Adelaide's North Terrace will be an ambulance highway transporting more than 300 patients over three days as the city's old Royal Adelaide Hospital closes and its new namesake opens.
The ceremonial opening for the new hospital will be staged on Sunday with the great move starting on Monday.
It will be a major logistical exercise that will test the ambulance service and health workers on both sites.
And to make the shift even more frantic, the old RAH's emergency department will close on Tuesday at 7am, with anyone arriving after being re-directed to the $2.4 billion facility up the road.
First to hop into the ambulances for the short journey will be the cancer patients and the oncology services.
Most patients in the intensive care, medical and surgical units will be gradually moved over the three days, depending on how busy and sick the patients in the units are.
Staff at the hospital have been preparing for the move by reducing the number of overnight patients at the old facility by almost half.
To achieve this, non-urgent multi-day elective surgery was temporarily put on hold at other Adelaide hospitals to free up space.

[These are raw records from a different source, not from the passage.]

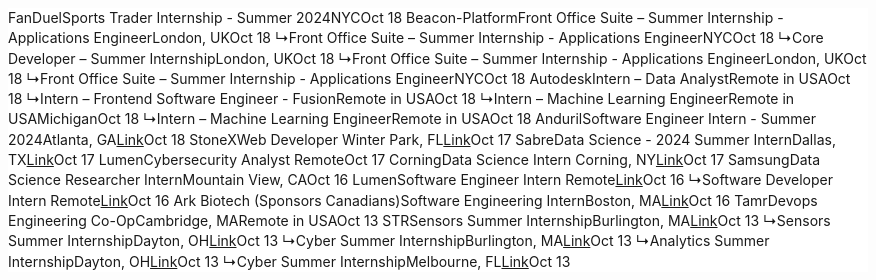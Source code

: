   <tr><td>FanDuel</td><td>Sports Trader Internship - Summer 2024</td><td>NYC</td><td></td><td>Oct 18</td></tr>
  <tr><td>Beacon-Platform</td><td>Front Office Suite – Summer Internship - Applications Engineer</td><td>London, UK</td><td></td><td>Oct 18</td></tr>
  <tr><td>↳</td><td>Front Office Suite – Summer Internship - Applications Engineer</td><td>NYC</td><td></td><td>Oct 18</td></tr>
  <tr><td>↳</td><td>Core Developer – Summer Internship</td><td>London, UK</td><td></td><td>Oct 18</td></tr>
  <tr><td>↳</td><td>Front Office Suite – Summer Internship - Applications Engineer</td><td>London, UK</td><td></td><td>Oct 18</td></tr>
  <tr><td>↳</td><td>Front Office Suite – Summer Internship - Applications Engineer</td><td>NYC</td><td></td><td>Oct 18</td></tr>
  <tr><td>Autodesk</td><td>Intern – Data Analyst</td><td>Remote in USA</td><td></td><td>Oct 18</td></tr>
  <tr><td>↳</td><td>Intern – Frontend Software Engineer - Fusion</td><td>Remote in USA</td><td></td><td>Oct 18</td></tr>
  <tr><td>↳</td><td>Intern – Machine Learning Engineer</td><td>Remote in USAMichigan</td><td></td><td>Oct 18</td></tr>
  <tr><td>↳</td><td>Intern – Machine Learning Engineer</td><td>Remote in USA</td><td></td><td>Oct 18</td></tr>
  <tr><td>Anduril</td><td>Software Engineer Intern - Summer 2024</td><td>Atlanta, GA</td><td><a href="https://jobs.lever.co/anduril/943d1527-0c31-439a-889d-ac4fe6c90f37/apply?utm_source=Simplify&ref=Simplify">Link</a></td><td>Oct 18</td></tr>
  <tr><td>StoneX</td><td>Web Developer </td><td>Winter Park, FL</td><td><a href="https://careers-stonex.icims.com/jobs/9844/intern---web-developer/job?mode=job&iis=Job+Board&iisn=LinkedIn&mobile=false&width=1569&height=500&bga=true&needsRedirect=false&jan1offset=-300&jun1offset=-240&utm_source=Simplify&ref=Simplify">Link</a></td><td>Oct 17</td></tr>
  <tr><td>Sabre</td><td>Data Science - 2024 Summer Intern</td><td>Dallas, TX</td><td><a href="https://sabre.wd1.myworkdayjobs.com/en-US/SabreJobs/job/Dallas-Fort-Worth-Metroplex/Data-Science---2024-Summer-Intern_JR102529?utm_source=Simplify&ref=Simplify">Link</a></td><td>Oct 17</td></tr>
  <tr><td>Lumen</td><td>Cybersecurity Analyst </td><td>Remote</td><td></td><td>Oct 17</td></tr>
  <tr><td>Corning</td><td>Data Science Intern </td><td>Corning, NY</td><td><a href="https://corningjobs.corning.com/job/Corning-Data-Science-Intern-NY-14831/1082184300/?utm_source=Simplify&ref=Simplify">Link</a></td><td>Oct 17</td></tr>
  <tr><td>Samsung</td><td>Data Science Researcher Intern</td><td>Mountain View, CA</td><td></td><td>Oct 16</td></tr>
  <tr><td>Lumen</td><td>Software Engineer Intern </td><td>Remote</td><td><a href="https://jobs.lumen.com/global/en/job/331271/Intern-Software-Engineer-Summer-2024?utm_source=Simplify&ref=Simplify">Link</a></td><td>Oct 16</td></tr>
  <tr><td>↳</td><td>Software Developer Intern </td><td>Remote</td><td><a href="https://jobs.lumen.com/global/en/job/331305/Intern-Software-Developer-Summer-2024?utm_source=Simplify&ref=Simplify">Link</a></td><td>Oct 16</td></tr>
  <tr><td>Ark Biotech (Sponsors Canadians)</td><td>Software Engineering Intern</td><td>Boston, MA</td><td><a href="https://jobs.lever.co/arkbiotech/28a1b65c-b984-4c98-9685-7490b810dbdc?utm_source=Simplify&ref=Simplify">Link</a></td><td>Oct 16</td></tr>
  <tr><td>Tamr</td><td>Devops Engineering Co-Op</td><td>Cambridge, MARemote in USA</td><td></td><td>Oct 13</td></tr>
  <tr><td>STR</td><td>Sensors Summer Internship</td><td>Burlington, MA</td><td><a href="https://boards.greenhouse.io/systemstechnologyresearch/jobs/4291532006?utm_source=Simplify&ref=Simplify">Link</a></td><td>Oct 13</td></tr>
  <tr><td>↳</td><td>Sensors Summer Internship</td><td>Dayton, OH</td><td><a href="https://boards.greenhouse.io/systemstechnologyresearch/jobs/4291533006?utm_source=Simplify&ref=Simplify">Link</a></td><td>Oct 13</td></tr>
  <tr><td>↳</td><td>Cyber Summer Internship</td><td>Burlington, MA</td><td><a href="https://boards.greenhouse.io/systemstechnologyresearch/jobs/4291536006?utm_source=Simplify&ref=Simplify">Link</a></td><td>Oct 13</td></tr>
  <tr><td>↳</td><td>Analytics Summer Internship</td><td>Dayton, OH</td><td><a href="https://boards.greenhouse.io/systemstechnologyresearch/jobs/4291530006?utm_source=Simplify&ref=Simplify">Link</a></td><td>Oct 13</td></tr>
  <tr><td>↳</td><td>Cyber Summer Internship</td><td>Melbourne, FL</td><td><a href="https://boards.greenhouse.io/systemstechnologyresearch/jobs/4291537006?utm_source=Simplify&ref=Simplify">Link</a></td><td>Oct 13</td></tr>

In the 10 days leading up to the move, the reduction in numbers has been ramped up by shifting emergency cases to other metropolitan sites to complete their recovery.
The new hospital will have 800 beds compared to the 680 at the current RAH and will care for an estimated 85,000 inpatients and 400,000 outpatients each year.
It will be the largest hospital in SA, spanning the equivalent of three city blocks on a 10-hectare site.
The development has been plagued by cost blowouts, delays and a protracted legal stoush over problems with the new facility.
But the state government maintains it will be the best hospital in Australia, one of the best in the world and will usher in a new era of patient care.